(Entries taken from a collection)
* * * * *

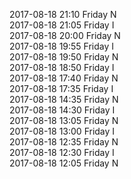2017-08-18 21:10 Friday  N  
2017-08-18 21:05 Friday  I  
2017-08-18 20:00 Friday  N  
2017-08-18 19:55 Friday  I  
2017-08-18 19:50 Friday  N  
2017-08-18 18:50 Friday  I  
2017-08-18 17:40 Friday  N  
2017-08-18 17:35 Friday  I  
2017-08-18 14:35 Friday  N  
2017-08-18 14:30 Friday  I  
2017-08-18 13:05 Friday  N  
2017-08-18 13:00 Friday  I  
2017-08-18 12:35 Friday  N  
2017-08-18 12:30 Friday  I  
2017-08-18 12:05 Friday  N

* * * * *

What you should do: Write the lines out verbatim, from the one with "2017-08-18 17:35 Friday" through the last line of the entries, and stop there.

Exercise output:
2017-08-18 17:35 Friday  I  
2017-08-18 14:35 Friday  N  
2017-08-18 14:30 Friday  I  
2017-08-18 13:05 Friday  N  
2017-08-18 13:00 Friday  I  
2017-08-18 12:35 Friday  N  
2017-08-18 12:30 Friday  I  
2017-08-18 12:05 Friday  N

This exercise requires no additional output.